2.2. Annotation of mutations in SARS-CoV-2 spike variants of
concern
SARS-CoV-2 spike mutation details corresponding to the five variants of
concern were collected from WHO on 17th February 2022. Independent
mutations in each variant were manually represented on the schematic of
SARS-CoV-2 spike glycoprotein. Substitutions were represented as yellow
circles, deletions with red triangles and insertions with green
triangles. Common mutations to multiple VOC have been connected through
a standard line at that residue position. The spike subdomains
(N-terminal domain -dark blue, receptor binding domain- green, fusion
peptide- dark yellow, heptad repeat sequence 1- light yellow, heptad
repeat sequence 2- light blue, transmembrane domain- brown) were
represented with unique colors.
The Protein Data Bank (PDB) structure of SARS-CoV-2 S-ACE2 complex
(7DF4) was used to annotate the mutations in five variants of concern
(VOC) based on the WHO classification. All the mutations in the VOCs
were manually highlighted in the spike glycoprotein using PyMOL (The
PyMOL Molecular Graphics System, Version 2.0 Schrödinger, LLC). The
receptor binding domain (RBD) of spike glycoprotein in open conformation
was highlighted in orange color and N-terminal domain (NTD) in green,
while the regions excluding NTD and RBD of spike protein was colored in
grey. All the mutated residues were shown in sphere representation
highlighted in red color and spike monomer was shown in cartoon
representation on chain B of the structure.

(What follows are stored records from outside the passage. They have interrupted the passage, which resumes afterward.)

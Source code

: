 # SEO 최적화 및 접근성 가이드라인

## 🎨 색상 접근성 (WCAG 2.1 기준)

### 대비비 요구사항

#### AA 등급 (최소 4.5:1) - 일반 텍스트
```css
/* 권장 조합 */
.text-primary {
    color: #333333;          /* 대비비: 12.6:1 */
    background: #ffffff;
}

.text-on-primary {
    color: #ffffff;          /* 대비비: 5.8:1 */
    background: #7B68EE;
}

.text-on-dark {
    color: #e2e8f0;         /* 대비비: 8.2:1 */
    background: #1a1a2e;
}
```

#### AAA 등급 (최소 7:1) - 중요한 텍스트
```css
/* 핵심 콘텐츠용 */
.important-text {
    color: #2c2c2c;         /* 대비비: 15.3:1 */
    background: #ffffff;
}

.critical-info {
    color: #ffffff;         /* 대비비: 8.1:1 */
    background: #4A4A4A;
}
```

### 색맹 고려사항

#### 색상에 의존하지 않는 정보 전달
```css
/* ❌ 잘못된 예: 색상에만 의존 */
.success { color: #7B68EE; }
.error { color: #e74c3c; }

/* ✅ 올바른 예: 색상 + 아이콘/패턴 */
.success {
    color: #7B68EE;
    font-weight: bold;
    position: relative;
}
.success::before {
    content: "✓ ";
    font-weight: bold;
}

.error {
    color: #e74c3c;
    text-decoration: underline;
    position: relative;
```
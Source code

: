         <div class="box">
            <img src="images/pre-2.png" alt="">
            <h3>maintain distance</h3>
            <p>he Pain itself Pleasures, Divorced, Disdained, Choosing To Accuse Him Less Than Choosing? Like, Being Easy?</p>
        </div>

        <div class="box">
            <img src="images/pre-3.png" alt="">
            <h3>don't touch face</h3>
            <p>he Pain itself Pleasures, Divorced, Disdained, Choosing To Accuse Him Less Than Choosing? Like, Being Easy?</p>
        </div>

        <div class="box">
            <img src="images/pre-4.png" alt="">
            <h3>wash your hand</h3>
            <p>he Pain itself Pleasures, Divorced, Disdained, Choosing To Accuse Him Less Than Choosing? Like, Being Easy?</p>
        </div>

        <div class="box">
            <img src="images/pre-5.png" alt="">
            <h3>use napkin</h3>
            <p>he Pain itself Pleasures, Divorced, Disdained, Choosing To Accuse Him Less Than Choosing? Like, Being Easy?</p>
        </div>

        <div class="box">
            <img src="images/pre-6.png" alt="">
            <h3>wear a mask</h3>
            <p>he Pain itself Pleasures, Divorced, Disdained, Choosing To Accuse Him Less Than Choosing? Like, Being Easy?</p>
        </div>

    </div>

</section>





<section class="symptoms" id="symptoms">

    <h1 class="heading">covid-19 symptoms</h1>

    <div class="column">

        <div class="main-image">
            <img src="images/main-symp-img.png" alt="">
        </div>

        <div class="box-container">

2.3. Acquisition of SARS-CoV-2 spike epitopes of neutralizing
monoclonal antibodies Experimentally validated 74 SARS-CoV-2
neutralizing mAbs with varying ranges of efficacy (modest to highly
neutralizing) were selected from previous published articles for
generating a map of individual antibody binding sites. Data on epitope
residues was collected from the pre-analyzed crystal structure of
monoclonal neutralizing antibodies in complex with
SARS-CoV-2 spike glycoprotein and were retrieved manually for epitope
annotation. Independent mAb binding residues were tabulated in an excel
sheet which was further used for generating the map of SARS-CoV-2 spike
glycoprotein mAb binding residues.
2.4. Generation of monoclonal antibody epitope heat mapThe python library Seaborn was used to visualize the heatmap displaying
epitopes of the antibodies. Briefly, the number of antibodies containing
a given epitope residue were divided by the total number of antibodies
to generate the strength of the given epitope. These strengths were then
represented in the form of a heatmap, with the colours with highest
intensity representing highly represented epitopes.